**TASK PROMPT:** For each line in the data that includes "winning", make a copy.

**THE DATA:**
%%

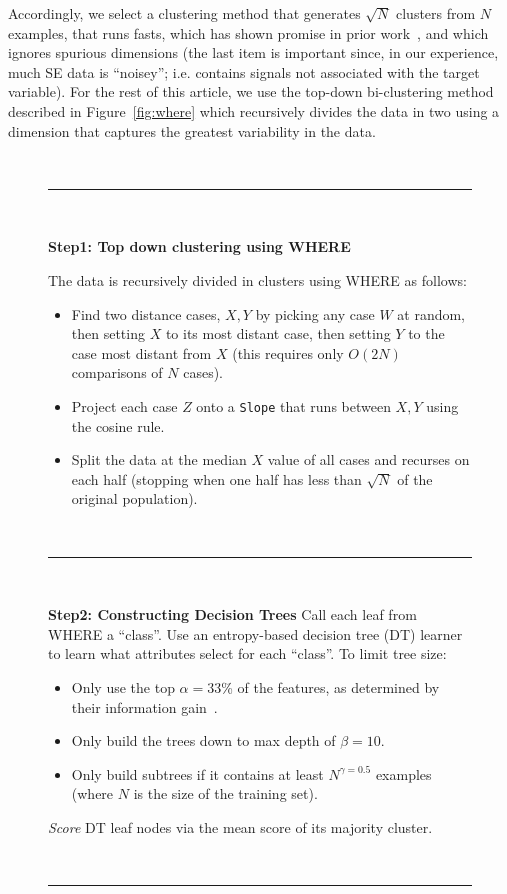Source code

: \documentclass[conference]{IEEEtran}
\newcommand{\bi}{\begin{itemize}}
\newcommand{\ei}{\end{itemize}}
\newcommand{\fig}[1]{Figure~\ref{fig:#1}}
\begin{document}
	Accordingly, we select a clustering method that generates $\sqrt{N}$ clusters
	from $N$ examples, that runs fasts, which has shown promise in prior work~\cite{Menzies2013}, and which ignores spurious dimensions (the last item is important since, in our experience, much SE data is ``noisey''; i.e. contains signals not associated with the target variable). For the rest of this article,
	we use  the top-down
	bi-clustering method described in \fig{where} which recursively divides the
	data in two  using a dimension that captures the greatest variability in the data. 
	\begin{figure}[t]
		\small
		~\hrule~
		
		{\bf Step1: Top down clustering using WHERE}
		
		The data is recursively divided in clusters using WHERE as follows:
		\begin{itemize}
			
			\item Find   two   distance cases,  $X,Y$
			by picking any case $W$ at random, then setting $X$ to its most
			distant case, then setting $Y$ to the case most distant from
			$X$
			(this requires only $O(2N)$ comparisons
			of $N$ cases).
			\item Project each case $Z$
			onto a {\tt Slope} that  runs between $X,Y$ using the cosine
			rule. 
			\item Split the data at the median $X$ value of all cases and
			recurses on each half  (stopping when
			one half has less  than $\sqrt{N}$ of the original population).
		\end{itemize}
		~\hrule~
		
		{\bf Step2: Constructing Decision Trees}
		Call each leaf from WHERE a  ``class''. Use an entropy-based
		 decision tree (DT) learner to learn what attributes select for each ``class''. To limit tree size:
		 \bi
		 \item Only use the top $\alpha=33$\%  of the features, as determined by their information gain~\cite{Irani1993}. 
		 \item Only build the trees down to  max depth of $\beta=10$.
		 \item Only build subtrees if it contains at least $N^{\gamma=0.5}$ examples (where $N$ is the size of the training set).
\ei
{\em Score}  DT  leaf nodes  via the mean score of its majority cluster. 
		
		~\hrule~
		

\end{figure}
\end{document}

%%
%%

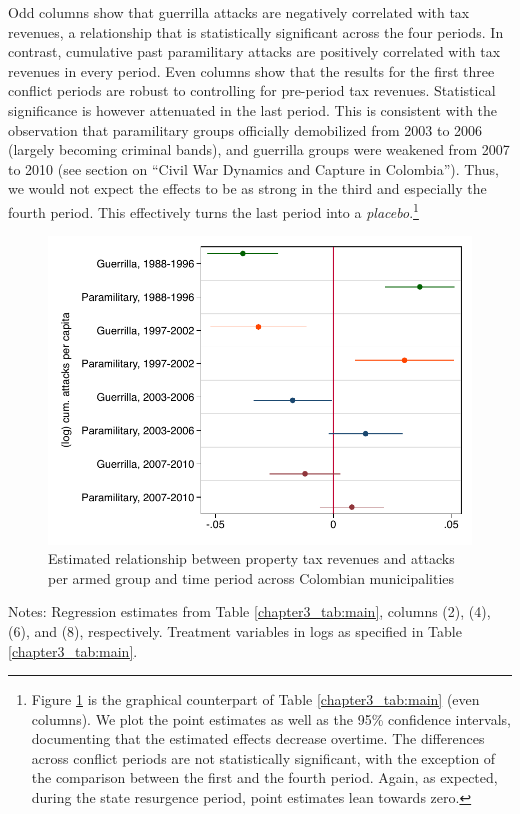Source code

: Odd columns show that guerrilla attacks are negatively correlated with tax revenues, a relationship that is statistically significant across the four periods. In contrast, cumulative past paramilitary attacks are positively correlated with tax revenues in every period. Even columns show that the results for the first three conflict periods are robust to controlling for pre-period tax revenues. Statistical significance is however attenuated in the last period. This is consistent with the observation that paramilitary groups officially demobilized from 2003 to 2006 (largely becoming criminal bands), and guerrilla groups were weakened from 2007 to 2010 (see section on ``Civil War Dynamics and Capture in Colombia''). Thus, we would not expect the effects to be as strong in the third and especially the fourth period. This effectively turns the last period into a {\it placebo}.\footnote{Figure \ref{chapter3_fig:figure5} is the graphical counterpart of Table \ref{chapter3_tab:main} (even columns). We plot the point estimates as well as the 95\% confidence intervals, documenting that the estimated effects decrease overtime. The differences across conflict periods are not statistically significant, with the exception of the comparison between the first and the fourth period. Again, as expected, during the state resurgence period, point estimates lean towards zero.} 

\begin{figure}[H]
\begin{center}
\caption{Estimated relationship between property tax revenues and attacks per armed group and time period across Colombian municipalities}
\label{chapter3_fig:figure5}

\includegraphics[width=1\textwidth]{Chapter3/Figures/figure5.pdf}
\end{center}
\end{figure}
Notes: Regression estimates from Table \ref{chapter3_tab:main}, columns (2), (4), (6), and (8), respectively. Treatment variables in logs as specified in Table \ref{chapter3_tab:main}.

%%
%%

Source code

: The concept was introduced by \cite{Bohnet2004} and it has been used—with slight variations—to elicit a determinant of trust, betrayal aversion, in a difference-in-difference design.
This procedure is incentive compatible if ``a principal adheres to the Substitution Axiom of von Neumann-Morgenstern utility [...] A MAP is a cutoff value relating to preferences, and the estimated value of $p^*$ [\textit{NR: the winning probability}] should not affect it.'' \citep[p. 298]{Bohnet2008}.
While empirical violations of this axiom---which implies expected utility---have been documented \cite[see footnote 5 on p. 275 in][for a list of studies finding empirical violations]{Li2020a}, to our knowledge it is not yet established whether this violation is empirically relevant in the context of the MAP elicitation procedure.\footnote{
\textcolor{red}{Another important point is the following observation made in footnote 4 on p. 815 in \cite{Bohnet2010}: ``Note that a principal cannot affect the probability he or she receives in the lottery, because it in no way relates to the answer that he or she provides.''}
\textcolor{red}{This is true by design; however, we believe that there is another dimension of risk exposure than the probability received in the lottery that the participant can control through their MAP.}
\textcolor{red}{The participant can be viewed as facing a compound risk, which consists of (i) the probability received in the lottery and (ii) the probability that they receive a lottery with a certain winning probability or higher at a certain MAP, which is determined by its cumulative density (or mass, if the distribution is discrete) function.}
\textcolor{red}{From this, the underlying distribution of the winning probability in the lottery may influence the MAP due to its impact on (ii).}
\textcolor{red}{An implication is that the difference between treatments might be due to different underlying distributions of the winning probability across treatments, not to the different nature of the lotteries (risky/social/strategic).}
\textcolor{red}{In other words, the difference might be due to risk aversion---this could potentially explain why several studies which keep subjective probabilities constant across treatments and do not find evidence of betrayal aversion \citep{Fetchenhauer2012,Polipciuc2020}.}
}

%%

**EXERCISE RESULT:**
This procedure is incentive compatible if ``a principal adheres to the Substitution Axiom of von Neumann-Morgenstern utility [...] A MAP is a cutoff value relating to preferences, and the estimated value of $p^*$ [\textit{NR: the winning probability}] should not affect it.'' \citep[p. 298]{Bohnet2008}.
\textcolor{red}{The participant can be viewed as facing a compound risk, which consists of (i) the probability received in the lottery and (ii) the probability that they receive a lottery with a certain winning probability or higher at a certain MAP, which is determined by its cumulative density (or mass, if the distribution is discrete) function.}
\textcolor{red}{From this, the underlying distribution of the winning probability in the lottery may influence the MAP due to its impact on (ii).}
\textcolor{red}{An implication is that the difference between treatments might be due to different underlying distributions of the winning probability across treatments, not to the different nature of the lotteries (risky/social/strategic).}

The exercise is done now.